## WHAT THIS TASK INVOLVES:
Transcribe the whole listing exactly; the images stay out.

+---+

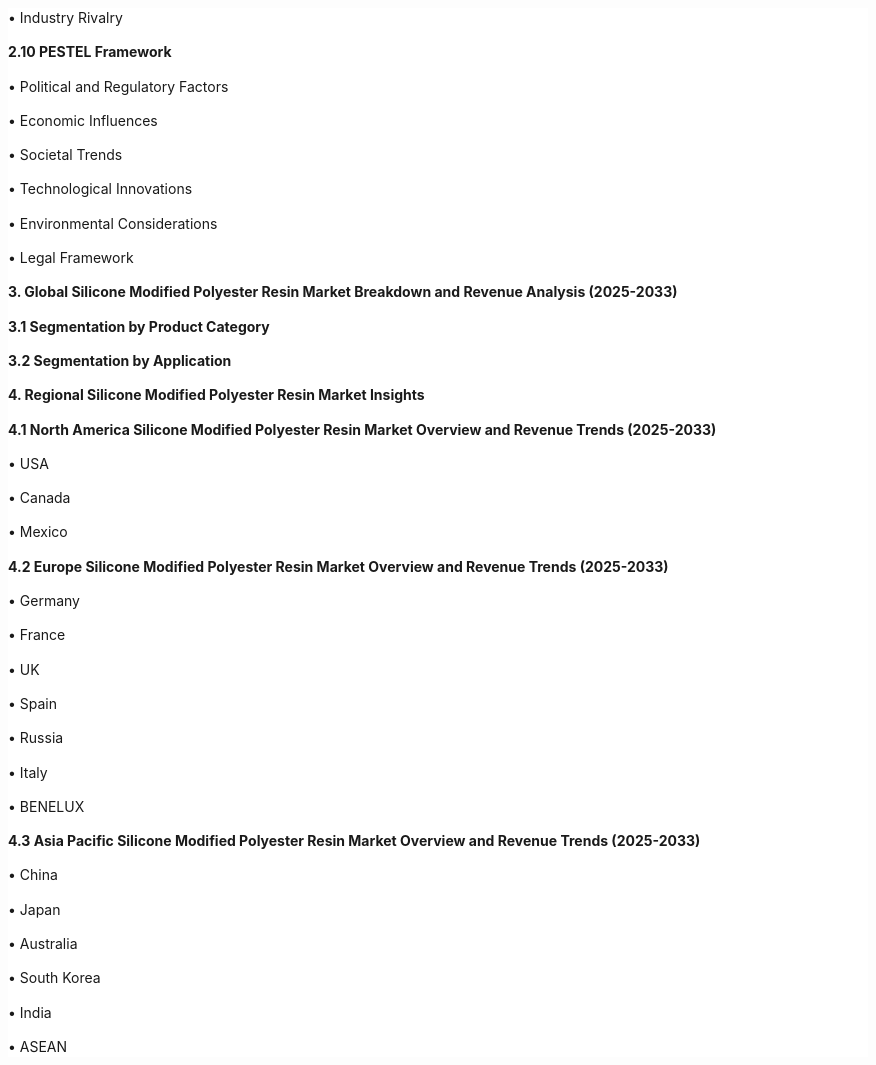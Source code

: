 • Industry Rivalry

<strong>2.10 PESTEL Framework</strong>

• Political and Regulatory Factors

• Economic Influences

• Societal Trends

• Technological Innovations

• Environmental Considerations

• Legal Framework

<strong>3. Global Silicone Modified Polyester Resin Market Breakdown and Revenue Analysis (2025-2033)</strong>

<strong>3.1 Segmentation by Product Category</strong>

<strong>3.2 Segmentation by Application</strong>

<strong>4. Regional Silicone Modified Polyester Resin Market Insights</strong>

<strong>4.1 North America Silicone Modified Polyester Resin Market Overview and Revenue Trends (2025-2033)</strong>

• USA

• Canada

• Mexico

<strong>4.2 Europe Silicone Modified Polyester Resin Market Overview and Revenue Trends (2025-2033)</strong>

• Germany

• France

• UK

• Spain

• Russia

• Italy

• BENELUX

<strong>4.3 Asia Pacific Silicone Modified Polyester Resin Market Overview and Revenue Trends (2025-2033)</strong>

• China

• Japan

• Australia

• South Korea

• India

• ASEAN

+---+

## EXERCISE RESULT:
Source code

: • Industry Rivalry

<strong>2.10 PESTEL Framework</strong>

• Political and Regulatory Factors

• Economic Influences

• Societal Trends

• Technological Innovations

• Environmental Considerations

• Legal Framework

<strong>3. Global Silicone Modified Polyester Resin Market Breakdown and Revenue Analysis (2025-2033)</strong>

<strong>3.1 Segmentation by Product Category</strong>

<strong>3.2 Segmentation by Application</strong>

<strong>4. Regional Silicone Modified Polyester Resin Market Insights</strong>

<strong>4.1 North America Silicone Modified Polyester Resin Market Overview and Revenue Trends (2025-2033)</strong>

• USA

• Canada

• Mexico

<strong>4.2 Europe Silicone Modified Polyester Resin Market Overview and Revenue Trends (2025-2033)</strong>

• Germany

• France

• UK

• Spain

• Russia

• Italy

• BENELUX

<strong>4.3 Asia Pacific Silicone Modified Polyester Resin Market Overview and Revenue Trends (2025-2033)</strong>

• China

• Japan

• Australia

• South Korea

• India

• ASEAN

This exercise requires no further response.